Well, I was following my heart; fortunately, it worked out well! And how could I possibly miss out on an opportunity to be in this legendary place of ‘A Hundred Years of Solitude.’ And it is in Colombia where I think I truly embarked on my writing journey.
At what point did you decide you wanted to become a writer?
I don’t know if I decided at any one point. Writing is just something I did. Perhaps you could say/infer that the first time when I sent my work out ‘there’ (to agents/publishers) that was a decision to become a writer.
Who or what was your inspiration for your award-winning book, The Boy Next Door?
The Boy Next Door was inspired by a fire that happened next door to my childhood home. It was a leap of imagination from that fire. Who did it? Why? A love story? Those were the questions driving my narrative.
In what ways did winning the Orange Prize (with The Boy Next Door) change your life?
The Orange Award for New Writers did one truly beautiful thing: it gave The Boy Next Door a wider readership. Up until then the book was basically sinking without a trace. It is something really wonderful to know that your book is being read and being discussed and that people care enough about the story to write to you about it.
You recently released a new title. Tell us about it.
Peace and Conflict is set in Geneva, Switzerland and its narrator is a ten year old Zimbabwean-Italian boy who is trying to solve a mystery within the framework of his life in his Geneva which he thinks is ‘the best place in the world.’ I guess it is, in a sense, a coming of age tale.
How long did it take you to finish ‘Peace and Conflict’? Was the process easier than with your earlier book?
What the prize did not do was to make getting the second book out any easier. I had to virtually begin all over again. It took me about a year to finish the story once I got started properly. I had so much fun writing it because inspiration for this novel was just everywhere around me.
As a writer, where do you draw your best ideas?
I think I draw my best ideas from everyday life: for example, people’s conversations- people talk about all sorts of things in public spaces! I people watch. We do such amazing things with our faces, our bodies. I also take lots of walks through the city. You don’t know what you may stumble upon. And I read a lot: I think you pick up language by osmosis; you don’t really know it’s happening until you see its product in your own work.
Are there writers that inspire you? Which ones?
If I’m not writing I’m reading. I love writers who take me elsewhere and get me lost in there; writers who make me think, who shake me up. I’m not picky about genre.
For people interested in discovering great fiction from Africa, what books and authors would you recommend?

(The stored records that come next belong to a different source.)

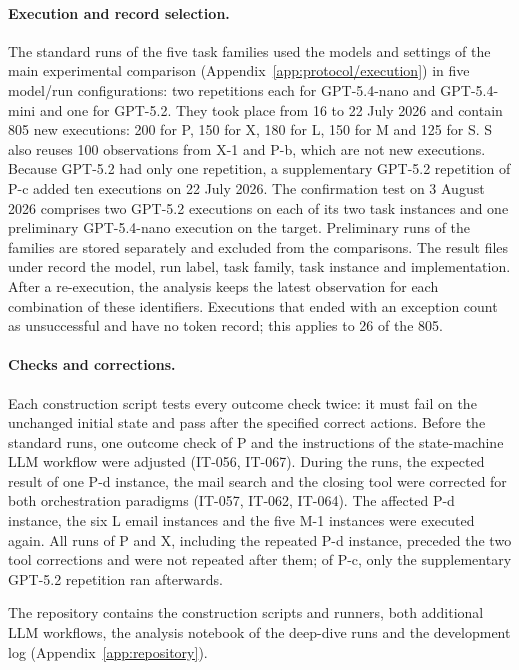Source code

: \paragraph{Execution and record selection.}
The standard runs of the five task families used the models and settings of the main experimental comparison (Appendix~\ref{app:protocol/execution}) in five model/run configurations: two repetitions each for GPT-5.4-nano and GPT-5.4-mini and one for GPT-5.2. They took place from 16 to 22 July 2026 and contain 805 new executions: 200 for P, 150 for X, 180 for L, 150 for M and 125 for S. S also reuses 100 observations from X-1 and P-b, which are not new executions. Because GPT-5.2 had only one repetition, a supplementary GPT-5.2 repetition of P-c added ten executions on 22 July 2026. The confirmation test on 3 August 2026 comprises two GPT-5.2 executions on each of its two task instances and one preliminary GPT-5.4-nano execution on the target. Preliminary runs of the families are stored separately and excluded from the comparisons. The result files under  record the model, run label, task family, task instance and implementation. After a re-execution, the analysis keeps the latest observation for each combination of these identifiers. Executions that ended with an exception count as unsuccessful and have no token record; this applies to 26 of the 805.

\paragraph{Checks and corrections.}
Each construction script tests every outcome check twice: it must fail on the unchanged initial state and pass after the specified correct actions. Before the standard runs, one outcome check of P and the instructions of the state-machine LLM workflow were adjusted (IT-056, IT-067). During the runs, the expected result of one P-d instance, the mail search and the closing tool were corrected for both orchestration paradigms (IT-057, IT-062, IT-064). The affected P-d instance, the six L email instances and the five M-1 instances were executed again. All runs of P and X, including the repeated P-d instance, preceded the two tool corrections and were not repeated after them; of P-c, only the supplementary GPT-5.2 repetition ran afterwards.

The repository contains the construction scripts and runners, both additional LLM workflows, the analysis notebook of the deep-dive runs and the development log (Appendix~\ref{app:repository}).

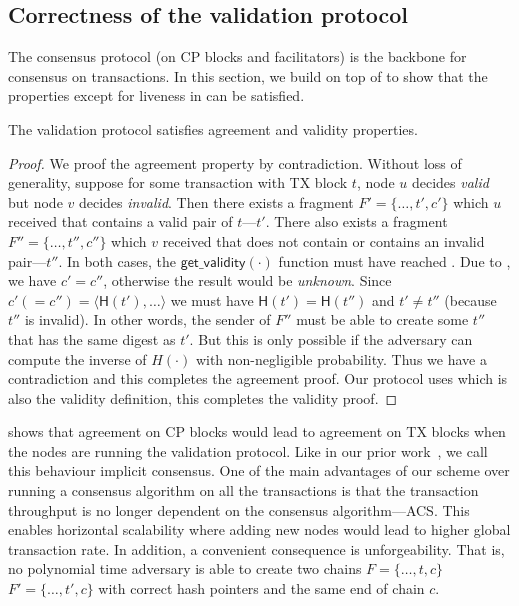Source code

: \subsection{Correctness of the validation protocol}
The consensus protocol (on CP blocks and facilitators) is the backbone for consensus on transactions.
In this section, we build on top of  to show that the properties except for liveness in  can be satisfied.

\begin{theorem}
\label{theorem:validation-agreement}
The validation protocol satisfies agreement and validity properties.
\end{theorem}
\begin{proof}
We proof the agreement property by contradiction.
Without loss of generality, suppose for some transaction with TX block $t$,
node $u$ decides \emph{valid} but node $v$ decides \emph{invalid}.
Then there exists a fragment $F' = \{ \dots, t', c'\}$ which $u$ received that contains a valid pair of $t$---$t'$.
There also exists a fragment $F'' = \{ \dots, t'', c''\}$ which $v$ received that does not contain or contains an invalid pair---$t''$.
In both cases, the $\textsf{get\_validity}(\cdot)$ function must have reached .
Due to , we have $c' = c''$, otherwise the result would be \emph{unknown}.
Since $c' (= c'') = \langle \textsf{H}(t'), \dots \rangle$ we must have $\textsf{H}(t') = \textsf{H}(t'')$ and $t' \ne t''$ (because $t''$ is invalid).
In other words, the sender of $F''$ must be able to create some $t''$ that has the same digest as $t'$.
But this is only possible if the adversary can compute the inverse of $H(\cdot)$ with non-negligible probability.
Thus we have a contradiction and this completes the agreement proof.
Our protocol uses  which is also the validity definition,
this completes the validity proof.
\end{proof}

 shows that agreement on CP blocks would lead to agreement on TX blocks when the nodes are running the validation protocol.
Like in our prior work~\cite{implicitconsensus}, we call this behaviour implicit consensus.
One of the main advantages of our scheme over running a consensus algorithm on all the transactions is that 
the transaction throughput is no longer dependent on the consensus algorithm---ACS.
This enables horizontal scalability where adding new nodes would lead to higher global transaction rate.
In addition, a convenient consequence  is unforgeability.
That is, no polynomial time adversary is able to create two chains $F = \{ \dots, t, c\}$ $F' = \{ \dots, t', c\}$ with correct hash pointers and the same end of chain $c$.

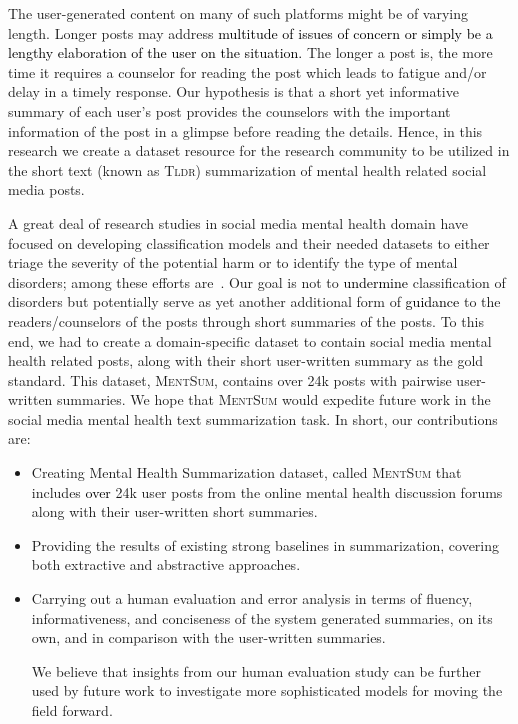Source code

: \documentclass[10pt, a4paper]{article}
\newcommand{\tldr}{\textsc{Tldr}}
\newcommand{\mentsum}{\textsc{MentSum}}
\begin{document}
The user-generated content on many of such platforms might be of varying length. Longer posts may address \textcolor{black}{{multitude of issues of concern} or simply be a lengthy elaboration of the user on the situation.} The longer a post is, the more time it requires a counselor for reading the post which leads to fatigue and/or delay in a timely response.  Our hypothesis is that a short yet informative summary of each user's post provides the counselors with the important information of the post in a glimpse before reading the details. Hence, in this research we create a dataset resource for the research community to be utilized in the short text (known as \tldr) summarization of mental health related social media posts. 



A great deal of research studies in social media mental health domain have focused on developing classification models and their needed datasets to either triage the severity of the potential harm or to identify the type of mental disorders; among these efforts are~\cite{Choudhury2013PredictingDV,Coppersmith2014QuantifyingMH,Yates2017DepressionAS,Coppersmith2018NaturalLP,Cohan2018SMHDAL,Garg2021DetectingRL}.
Our goal is not to \textcolor{black}{undermine} classification of disorders but potentially serve as yet another additional form of \textcolor{black}{guidance} to the readers/counselors of the posts through short summaries of the posts. To this end, we had to create a domain-specific dataset to contain social media mental health related posts, along with their short user-written summary as the gold standard. This dataset, \mentsum, contains over 24k posts with pairwise user-written summaries. We hope that \mentsum{} would expedite future work in the social media mental health text summarization task. In short, our contributions are:

\begin{itemize}
    \item Creating Mental Health Summarization dataset, called \mentsum{} that includes \textcolor{black}{over} 24k user posts from the online mental health discussion forums along with their user-written short summaries. 
    \item Providing the results of existing strong baselines in summarization, covering both extractive and abstractive approaches.
    \item Carrying out a human evaluation and error analysis in terms of fluency, informativeness, and conciseness of the system generated summaries, on its own, and in comparison with the user-written summaries. 

    We believe that insights from our human evaluation study can be further used by future work to investigate more sophisticated models for moving the field forward. 
\end{itemize}
\end{document}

I have just finished Ben Okri’s The Age of Magic and I think that this is my Book of The Year. I would call it a philosophical novel. There is a one and a half page chapter in there which shows the effect that a black man has when he enters a white space- it is pure genius. I was awed by George Makana Clark’s The Raw Man, in both its language, story and narrative structure. For science fiction fans, Octavia E Butler’s Kindred which I really think should be a classic. It’s a terrific, chilling read.